The new European General Data Protection Regulation (GDPR)

GDPR EU
Adam Kemlo
Lead Consultant - EMEA & APAC

31/3/2017

Inspired by Slaughter and May’s fantastic legal summary for the new GDPR regulation I wanted to break it down a bit to make it easier to digest.

First let’s tackle some jargon which will crop up:

* GDPR – General Data Protection Regulation
* DPA – Data Protection Act
* A29WP – The Article 29 Working Party
* ICO – Information Commissioners Office
* Individual – your existing or prospective clients
* Data Controller – Company who is using the data to market. 


Are you following best practice?

The new GDPR for most of us will be the best practice, actually enforced. However, there are some changes to take not on especially the clarification of what is understood as “consent” and indeed changes to how we process data and whether they are “legitimate interests” of the data owner (potential or existing client).

So what is best practice? There are a few things which we advise clients to do in order to comply with the current DPA, especially those targeting Canada or Germany where double opt-in enforcement is much tougher than other countries.

* Checkbox opt-in with a statement of intent of data.
* Data processing logs, date and time stamping records with consent.
* Preference Centre [see blog] to allow the client to control their communications.
* Ability to pause communications to reduce unsubscribe rates.
* Capture reason on unsubscribes.

Quite simple stuff really, but not always is it in place.


What’s different about the GDPR versus DPA?

There isn’t masses of difference, but rather some significant clarifications which could be heavily enforced. In summary, an individual’s consent must be:

  • For one or more specific purposes.
  • Given and demonstrated through compliance.
  • “Freely given” even in circumstances of existing clients.
  • Applied through social media channels.
  • Must be specific, and not blanket.
  • A written declaration.
  • “Unambiguous” and leave “no doubt” as per the A29WP’s previous guidance. 

Implementation of the new data protection regulation

Companies who decide to act early to implement this new regulation (which is advised) should ensure that the consent is not only crystal clear but is easy to digest and understand. Therefore communications to existing clients should be taken with less haste.
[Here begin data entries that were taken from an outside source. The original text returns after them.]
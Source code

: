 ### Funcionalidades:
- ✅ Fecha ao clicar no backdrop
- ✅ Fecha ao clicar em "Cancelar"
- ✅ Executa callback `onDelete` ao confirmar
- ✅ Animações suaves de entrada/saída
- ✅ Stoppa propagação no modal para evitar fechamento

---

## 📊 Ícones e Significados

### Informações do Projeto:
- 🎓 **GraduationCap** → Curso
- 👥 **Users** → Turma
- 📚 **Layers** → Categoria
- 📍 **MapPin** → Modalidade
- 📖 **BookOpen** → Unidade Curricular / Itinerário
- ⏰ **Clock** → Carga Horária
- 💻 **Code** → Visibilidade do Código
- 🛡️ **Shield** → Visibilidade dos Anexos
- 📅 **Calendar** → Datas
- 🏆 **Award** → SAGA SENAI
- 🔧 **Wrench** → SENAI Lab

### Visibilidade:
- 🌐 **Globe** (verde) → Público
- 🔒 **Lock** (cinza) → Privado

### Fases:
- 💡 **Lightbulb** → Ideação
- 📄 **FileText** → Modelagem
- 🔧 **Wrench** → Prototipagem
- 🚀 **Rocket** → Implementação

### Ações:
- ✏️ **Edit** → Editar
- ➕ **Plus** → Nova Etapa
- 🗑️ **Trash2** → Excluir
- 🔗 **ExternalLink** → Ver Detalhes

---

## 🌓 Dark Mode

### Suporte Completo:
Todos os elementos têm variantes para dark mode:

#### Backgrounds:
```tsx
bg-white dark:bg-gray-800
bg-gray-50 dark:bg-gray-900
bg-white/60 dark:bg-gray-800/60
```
Areas for implementation that remain unambiguous and explicit are:

  • Customer contracts where the customer signs a deceleration for communications. However it should be clearly identified from the contract.
  • Online retailer tick-box opt-in for special offers during checkout process.
  • Event registrations; again remember to be explicit on the use of the data.

The Right to Withdraw Consent

We’ve all had those emails that come through day after day and we keep deleting until one day we unsubscribe, in the world of “best practice” you might want to build an engagement program to re-engage and understand those contacts who never do anything, of course pointing them at a Preference Centre.

But in the interest of the new GDPR, individuals must have an easy way to withdraw any specific consent given, one by one or all at once. Again this must be documented because the GDPR’s requirements state that without proof the process is easy and traceable your consent will be invalidated.


The Legitimate Interest Condition

This is where things get interesting for the new regulation, the condition isn’t fully descriptive, however, it’s clear its intention is on ensuring contact is only made if the product/service is of interest to the individual. Again, compliance and documentation is the key again to prove consideration is taken.

For example: involvement with market research whereby data is transferred from the “data controller” to a third party or data-mining specialist, this could be argued that the client has an interest – however the data controller must perform a balanced assessment – or in the cases of direct mail allowing clients to opt-out and documentation of that, again, is a priority.


The simple truth…

Compliance is the name of the game with the new General Data Protection Regulation (GDPR), and this could be where many organisations may find a challenge especially where marketing technology (MarTech) is not integrated sufficiently. Therefore the available documentation will be limited. It is expected that the European Data Protection Board will issue further advice on what should be recorded, however, the GDPR does indicate that compliance with the regulation may be demonstrated by the adoption of internal policies and measures which promote “data protection by design”.

Companies who have applied a “blanket” approach to consent marketing to ensure processing is covered will now find themselves with a heavy task of implementing these new changes and importantly assessing the grounds which they currently rely upon. Not to mention updating privacy and information notices.